__Data to use__.
----------------------------------------

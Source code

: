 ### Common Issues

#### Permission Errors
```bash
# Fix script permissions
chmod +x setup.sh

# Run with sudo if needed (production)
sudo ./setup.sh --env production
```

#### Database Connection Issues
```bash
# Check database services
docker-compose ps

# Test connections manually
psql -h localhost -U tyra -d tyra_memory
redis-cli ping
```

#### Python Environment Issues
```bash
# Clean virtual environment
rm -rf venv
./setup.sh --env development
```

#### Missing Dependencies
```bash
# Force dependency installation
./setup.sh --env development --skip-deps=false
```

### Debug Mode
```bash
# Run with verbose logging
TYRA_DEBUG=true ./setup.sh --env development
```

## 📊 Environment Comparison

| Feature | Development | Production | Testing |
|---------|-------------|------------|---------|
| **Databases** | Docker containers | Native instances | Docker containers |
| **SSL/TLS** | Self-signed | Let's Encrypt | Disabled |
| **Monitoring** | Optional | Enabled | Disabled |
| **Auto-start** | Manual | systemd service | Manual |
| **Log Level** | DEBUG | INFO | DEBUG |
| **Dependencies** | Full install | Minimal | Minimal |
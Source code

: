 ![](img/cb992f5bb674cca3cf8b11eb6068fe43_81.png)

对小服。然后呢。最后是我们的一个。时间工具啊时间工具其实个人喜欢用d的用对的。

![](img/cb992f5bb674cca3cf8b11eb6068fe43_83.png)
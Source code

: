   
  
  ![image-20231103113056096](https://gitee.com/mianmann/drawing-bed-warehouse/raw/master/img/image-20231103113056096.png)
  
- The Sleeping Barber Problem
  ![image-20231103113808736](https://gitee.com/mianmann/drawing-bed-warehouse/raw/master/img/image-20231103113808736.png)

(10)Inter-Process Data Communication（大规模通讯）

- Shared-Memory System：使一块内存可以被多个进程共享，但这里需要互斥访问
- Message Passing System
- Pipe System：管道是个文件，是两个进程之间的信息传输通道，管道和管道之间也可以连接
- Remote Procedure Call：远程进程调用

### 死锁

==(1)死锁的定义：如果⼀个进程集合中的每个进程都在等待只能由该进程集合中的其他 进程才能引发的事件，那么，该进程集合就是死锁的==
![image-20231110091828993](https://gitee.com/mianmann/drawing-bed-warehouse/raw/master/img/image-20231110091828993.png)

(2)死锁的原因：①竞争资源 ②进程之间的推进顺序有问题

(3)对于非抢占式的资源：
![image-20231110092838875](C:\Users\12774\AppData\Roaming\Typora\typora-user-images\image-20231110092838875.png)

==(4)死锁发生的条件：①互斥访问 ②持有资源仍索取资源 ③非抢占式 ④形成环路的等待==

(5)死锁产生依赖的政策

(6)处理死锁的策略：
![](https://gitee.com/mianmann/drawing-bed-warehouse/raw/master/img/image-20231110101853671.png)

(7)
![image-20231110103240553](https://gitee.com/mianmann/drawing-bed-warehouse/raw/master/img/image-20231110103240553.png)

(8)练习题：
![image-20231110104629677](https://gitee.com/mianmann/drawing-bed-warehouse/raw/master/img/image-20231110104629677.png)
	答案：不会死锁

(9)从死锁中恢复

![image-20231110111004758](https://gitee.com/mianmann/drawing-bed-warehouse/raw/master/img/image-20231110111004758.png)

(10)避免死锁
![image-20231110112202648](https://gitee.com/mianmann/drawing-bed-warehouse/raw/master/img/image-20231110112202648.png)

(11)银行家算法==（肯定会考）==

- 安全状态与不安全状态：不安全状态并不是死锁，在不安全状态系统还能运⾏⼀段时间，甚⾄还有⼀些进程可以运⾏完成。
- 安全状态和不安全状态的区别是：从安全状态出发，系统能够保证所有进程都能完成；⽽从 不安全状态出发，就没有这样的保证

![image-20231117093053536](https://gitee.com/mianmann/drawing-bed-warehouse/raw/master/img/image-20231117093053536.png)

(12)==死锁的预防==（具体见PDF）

----------------------------------------

__Problem to solve__. Using the material above, quote the first line and each line after it, stopping at and including the line that holds "instances | Docker containers |".

__Answer for this exercise__.
Source code

: ### Common Issues

#### Permission Errors
```bash
# Fix script permissions
chmod +x setup.sh

# Run with sudo if needed (production)
sudo ./setup.sh --env production
```

#### Database Connection Issues
```bash
# Check database services
docker-compose ps

# Test connections manually
psql -h localhost -U tyra -d tyra_memory
redis-cli ping
```

#### Python Environment Issues
```bash
# Clean virtual environment
rm -rf venv
./setup.sh --env development
```

#### Missing Dependencies
```bash
# Force dependency installation
./setup.sh --env development --skip-deps=false
```

### Debug Mode
```bash
# Run with verbose logging
TYRA_DEBUG=true ./setup.sh --env development
```

## 📊 Environment Comparison

| Feature | Development | Production | Testing |
|---------|-------------|------------|---------|
| **Databases** | Docker containers | Native instances | Docker containers |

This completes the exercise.